Directions: Repeat the lines from the line with "void fun(int arr[])" to the line with "所以说数组参数传递看似是在传" in the listing below, keeping both end lines and adding nothing.
........
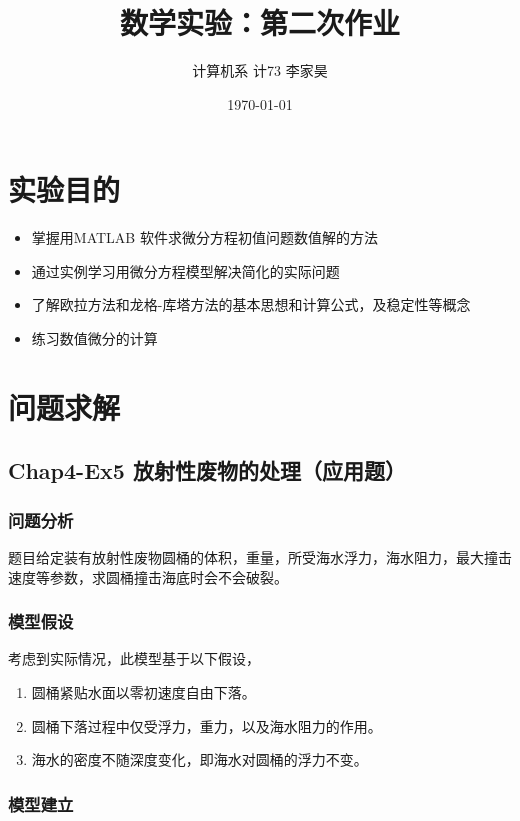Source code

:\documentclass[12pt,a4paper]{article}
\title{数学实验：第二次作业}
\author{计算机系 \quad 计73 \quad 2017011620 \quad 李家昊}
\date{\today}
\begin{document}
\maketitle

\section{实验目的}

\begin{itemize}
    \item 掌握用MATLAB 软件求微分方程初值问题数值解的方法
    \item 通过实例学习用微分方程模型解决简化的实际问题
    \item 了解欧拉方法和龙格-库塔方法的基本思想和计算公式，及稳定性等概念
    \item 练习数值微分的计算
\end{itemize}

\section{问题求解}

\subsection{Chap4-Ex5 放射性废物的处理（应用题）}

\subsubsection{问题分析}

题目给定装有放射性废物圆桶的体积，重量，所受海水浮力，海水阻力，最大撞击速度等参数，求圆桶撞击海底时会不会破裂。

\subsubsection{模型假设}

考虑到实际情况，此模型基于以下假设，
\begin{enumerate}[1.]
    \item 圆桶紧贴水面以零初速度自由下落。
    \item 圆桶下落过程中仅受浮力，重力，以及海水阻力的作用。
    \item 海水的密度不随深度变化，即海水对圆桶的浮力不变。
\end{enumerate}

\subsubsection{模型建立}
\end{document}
........
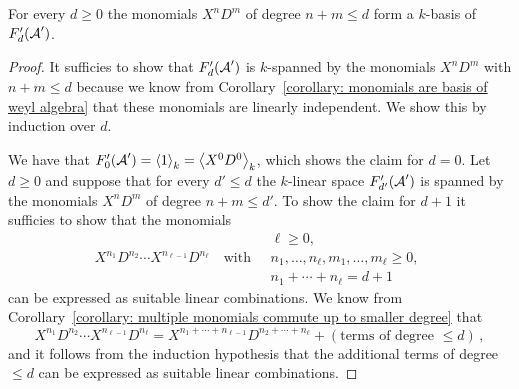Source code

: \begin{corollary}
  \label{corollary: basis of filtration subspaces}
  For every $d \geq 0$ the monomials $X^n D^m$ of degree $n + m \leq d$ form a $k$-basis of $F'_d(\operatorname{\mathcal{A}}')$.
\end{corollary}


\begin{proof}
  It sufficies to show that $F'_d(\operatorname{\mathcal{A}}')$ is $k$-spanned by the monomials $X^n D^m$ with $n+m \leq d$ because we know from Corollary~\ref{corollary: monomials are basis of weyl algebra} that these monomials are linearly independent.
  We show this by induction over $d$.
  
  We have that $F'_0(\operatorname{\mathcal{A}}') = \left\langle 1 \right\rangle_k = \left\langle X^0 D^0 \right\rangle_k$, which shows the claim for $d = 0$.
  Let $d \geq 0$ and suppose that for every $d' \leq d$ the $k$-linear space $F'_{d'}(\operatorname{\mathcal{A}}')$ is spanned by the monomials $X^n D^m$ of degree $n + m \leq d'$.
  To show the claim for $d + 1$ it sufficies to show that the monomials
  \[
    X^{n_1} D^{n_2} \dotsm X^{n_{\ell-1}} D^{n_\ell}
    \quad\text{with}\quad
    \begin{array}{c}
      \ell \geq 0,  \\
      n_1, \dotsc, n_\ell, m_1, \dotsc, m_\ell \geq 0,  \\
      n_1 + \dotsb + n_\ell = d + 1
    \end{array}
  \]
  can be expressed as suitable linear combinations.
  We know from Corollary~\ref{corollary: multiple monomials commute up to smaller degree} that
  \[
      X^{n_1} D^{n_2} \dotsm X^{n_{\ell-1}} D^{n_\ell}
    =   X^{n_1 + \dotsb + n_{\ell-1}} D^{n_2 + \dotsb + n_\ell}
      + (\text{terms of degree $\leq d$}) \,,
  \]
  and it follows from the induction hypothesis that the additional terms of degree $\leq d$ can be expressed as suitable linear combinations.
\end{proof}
........
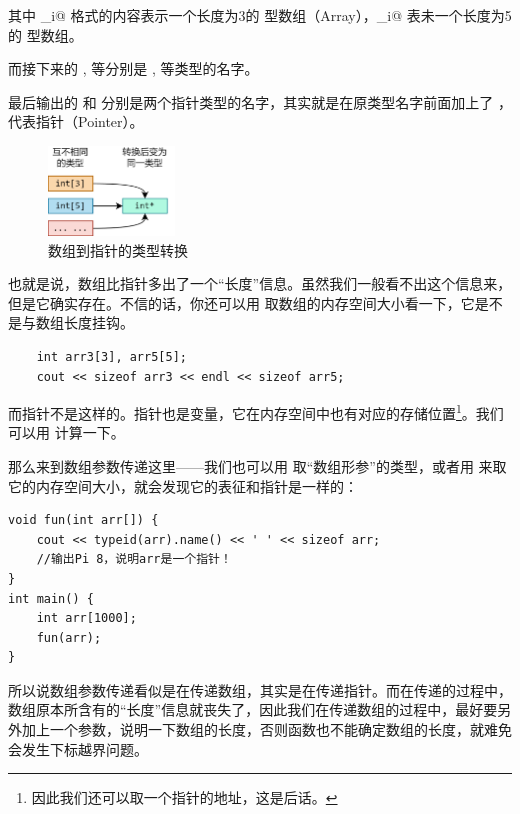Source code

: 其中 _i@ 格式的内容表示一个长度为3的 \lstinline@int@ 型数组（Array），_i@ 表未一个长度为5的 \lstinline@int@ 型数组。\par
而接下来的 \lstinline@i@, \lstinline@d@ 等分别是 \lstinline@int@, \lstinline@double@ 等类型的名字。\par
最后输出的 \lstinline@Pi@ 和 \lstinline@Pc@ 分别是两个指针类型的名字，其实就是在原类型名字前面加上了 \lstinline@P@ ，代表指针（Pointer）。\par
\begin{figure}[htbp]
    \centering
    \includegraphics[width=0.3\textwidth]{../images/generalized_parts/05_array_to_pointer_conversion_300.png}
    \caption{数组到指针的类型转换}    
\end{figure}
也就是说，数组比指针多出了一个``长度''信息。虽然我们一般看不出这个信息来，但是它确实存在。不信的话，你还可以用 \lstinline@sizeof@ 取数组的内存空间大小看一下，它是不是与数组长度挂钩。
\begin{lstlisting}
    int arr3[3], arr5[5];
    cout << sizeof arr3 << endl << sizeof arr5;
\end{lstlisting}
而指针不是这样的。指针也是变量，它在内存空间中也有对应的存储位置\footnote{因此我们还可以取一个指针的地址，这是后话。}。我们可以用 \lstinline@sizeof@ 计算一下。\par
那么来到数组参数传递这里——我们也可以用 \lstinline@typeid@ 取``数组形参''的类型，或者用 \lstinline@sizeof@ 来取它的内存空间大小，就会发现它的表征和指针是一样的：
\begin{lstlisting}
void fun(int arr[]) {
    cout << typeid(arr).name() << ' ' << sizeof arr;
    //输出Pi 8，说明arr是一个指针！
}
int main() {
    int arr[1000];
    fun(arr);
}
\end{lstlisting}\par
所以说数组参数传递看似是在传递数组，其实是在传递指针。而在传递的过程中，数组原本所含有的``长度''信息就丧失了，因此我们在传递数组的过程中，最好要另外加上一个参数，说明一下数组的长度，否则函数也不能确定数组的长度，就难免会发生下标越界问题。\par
........
Response to this exercise:
void fun(int arr[]) {
    cout << typeid(arr).name() << ' ' << sizeof arr;
    //输出Pi 8，说明arr是一个指针！
}
int main() {
    int arr[1000];
    fun(arr);
}
\end{lstlisting}\par
所以说数组参数传递看似是在传递数组，其实是在传递指针。而在传递的过程中，数组原本所含有的``长度''信息就丧失了，因此我们在传递数组的过程中，最好要另外加上一个参数，说明一下数组的长度，否则函数也不能确定数组的长度，就难免会发生下标越界问题。\par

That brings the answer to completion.